Current Inspector: Donesia Peoples (757) 353-0430

Inspection Date: June 11, 2024

Complaint Related: No

Areas Reviewed:
22VAC40-73 GENERAL PROVISIONS
22VAC40-73 ADMINISTRATION AND ADMINISTRATIVE SERVICES
22VAC40-73 PERSONNEL
22VAC40-73 STAFFING AND SUPERVISION
22VAC40-73 ADMISSION, RETENTION AND DISCHARGE OF RESIDENTS
22VAC40-73 RESIDENT CARE AND RELATED SERVICES
22VAC40-73 RESIDENT ACCOMMODATIONS AND RELATED PROVISIONS
22VAC40-73 BUILDINGS AND GROUND
22VAC40-73 EMERGENCY PREPAREDNESS
22VAC40-73 ADDITIONAL REQUIREMENTS FOR FACILITIES THAT CARE FOR ADULTS WITH SERIOUS COGNITIVE IMPAIRMENTS
22VAC40-90 BACKGROUND CHECKS FOR ASSISTED LIVING FACILITIES
22VAC40-90 THE SWORN STATEMENT OR AFFIRMATION
22VAC40-90 THE CRIMINAL HISTORY RECORD REPORT
22VAC40-80 THE LICENSE
22VAC40-80 THE LICENSING PROCESS

Comments:
Type of inspection: Monitoring
Date(s) of inspection and time the licensing inspector was on-site at the facility for each day of the inspection: An unannounced monitoring inspection took place on 06/11/24 at 9:48 am to 3:25 pm.
The Acknowledgement of Inspection form was signed and left at the facility for each date of the inspection.

Number of residents present at the facility at the beginning of the inspection: 88
The licensing inspector completed a tour of the physical plant that included the building and grounds of the facility.
Number of resident records reviewed: 6
Number of staff records reviewed: 5
Number of interviews conducted with residents: 4
Number of interviews conducted with staff: 4

Observations by licensing inspector: Lunch was observed.
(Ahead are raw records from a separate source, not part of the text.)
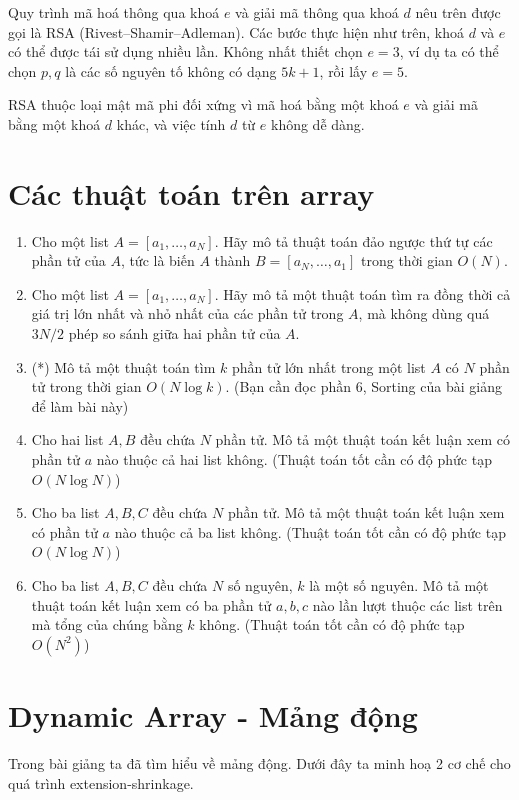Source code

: \documentclass{article}
\begin{document}
Quy trình mã hoá thông qua khoá $e$ và giải mã thông qua khoá $d$ nêu trên được gọi là RSA (Rivest–Shamir–Adleman). Các bước thực hiện như trên, khoá $d$ và $e$ có thể được tái sử dụng nhiều lần. Không nhất thiết chọn $e=3$, ví dụ ta có thể chọn $p, q$ là các số nguyên tố không có dạng $5k +1$, rồi lấy $e=5$.

RSA thuộc loại mật mã phi đối xứng vì mã hoá bằng một khoá $e$ và giải mã bằng một khoá $d$ khác, và việc tính $d$ từ $e$ không dễ dàng.

\section{Các thuật toán trên array}

\begin{em}
    \begin{enumerate}
        \item Cho một list $A = [a_1, \ldots, a_N]$. Hãy mô tả thuật toán đảo ngược thứ tự các phần tử của $A$, tức là biến $A$ thành $B = [a_N, \ldots, a_1]$ trong thời gian $O(N)$.
        \item Cho một list $A = [a_1, \ldots, a_N]$. Hãy mô tả một thuật toán tìm ra đồng thời cả giá trị lớn nhất và nhỏ nhất của các phần tử trong $A$, mà không dùng quá $3N/2$ phép so sánh giữa hai phần tử của $A$.
        \item (*) Mô tả một thuật toán tìm $k$ phần tử lớn nhất trong một list $A$ có $N$ phần tử trong thời gian $O(N\log k)$. (Bạn cần đọc phần 6, Sorting của bài giảng để làm bài này)
        \item Cho hai list $A, B$ đều chứa $N$ phần tử. Mô tả một thuật toán kết luận xem có phần tử $a$ nào thuộc cả hai list không. (Thuật toán tốt cần có độ phức tạp $O(N \log N)$)
        \item Cho ba list $A, B, C$ đều chứa $N$ phần tử. Mô tả một thuật toán kết luận xem có phần tử $a$ nào thuộc cả ba list không. (Thuật toán tốt cần có độ phức tạp $O(N \log N)$)
        \item Cho ba list $A, B, C$ đều chứa $N$ số nguyên, $k$ là một số nguyên. Mô tả một thuật toán kết luận xem có ba phần tử $a, b, c$ nào lần lượt thuộc các list trên mà tổng của chúng bằng $k$ không. (Thuật toán tốt cần có độ phức tạp $O(N^2)$)
    \end{enumerate}
\end{em}


\section{Dynamic Array - Mảng động}
Trong bài giảng ta đã tìm hiểu về mảng động. Dưới đây ta minh hoạ 2 cơ chế cho quá trình extension-shrinkage.
\end{document}
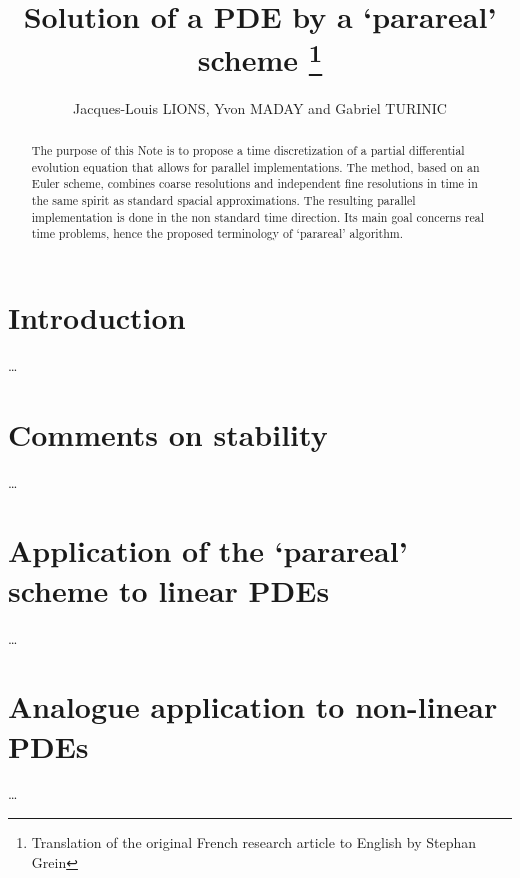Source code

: \documentclass[12pt]{article}
\title{Solution of a PDE by a `parareal' scheme \footnote{Translation of the original French research article \cite{Lions2001} to English by Stephan Grein}}
\author{Jacques-Louis LIONS, Yvon MADAY and Gabriel TURINIC}
\begin{document}
\maketitle

\begin{abstract}
The purpose of this Note is to propose a time discretization of a partial differential evolution
equation that allows for parallel implementations. The method, based on an Euler scheme,
combines coarse resolutions and independent fine resolutions in time in the same spirit
as standard spacial approximations. The resulting parallel implementation is done in the
non standard time direction. Its main goal concerns real time problems, hence the proposed
terminology of `parareal' algorithm.
\end{abstract}

\tableofcontents
\newpage

\section{Introduction}
\dots
\section{Comments on stability}
\dots
\section{Application of the `parareal' scheme to linear PDEs}
\dots
\section{Analogue application to non-linear PDEs}
\dots




\end{document}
The following were reviewed: staffing schedule, emergency preparedness drills, and medication carts.

Additional Comments/Discussion: None

An exit meeting will be conducted to review the inspection findings.

The evidence gathered during the inspection determined non-compliance with applicable standard(s) or law, and violation(s) were documented on the violation notice issued to the facility. The licensee has the opportunity to submit a plan of correction to indicate how the cited violation(s) will be addressed in order to return the facility to compliance and maintain future compliance with applicable standard(s) or law.

If the licensee wishes to provide a plan of correction: (i) type the plan on a separate Word document, (ii) identify the standard violation number being addressed, (iii) include the date the violation will be corrected, (IV) do not include any names or confidential information, and (V) return to the licensing inspector by email within five (5) business days of the exit interview.

Compliance with all applicable regulations and law shall be maintained and any areas of noncompliance must be corrected.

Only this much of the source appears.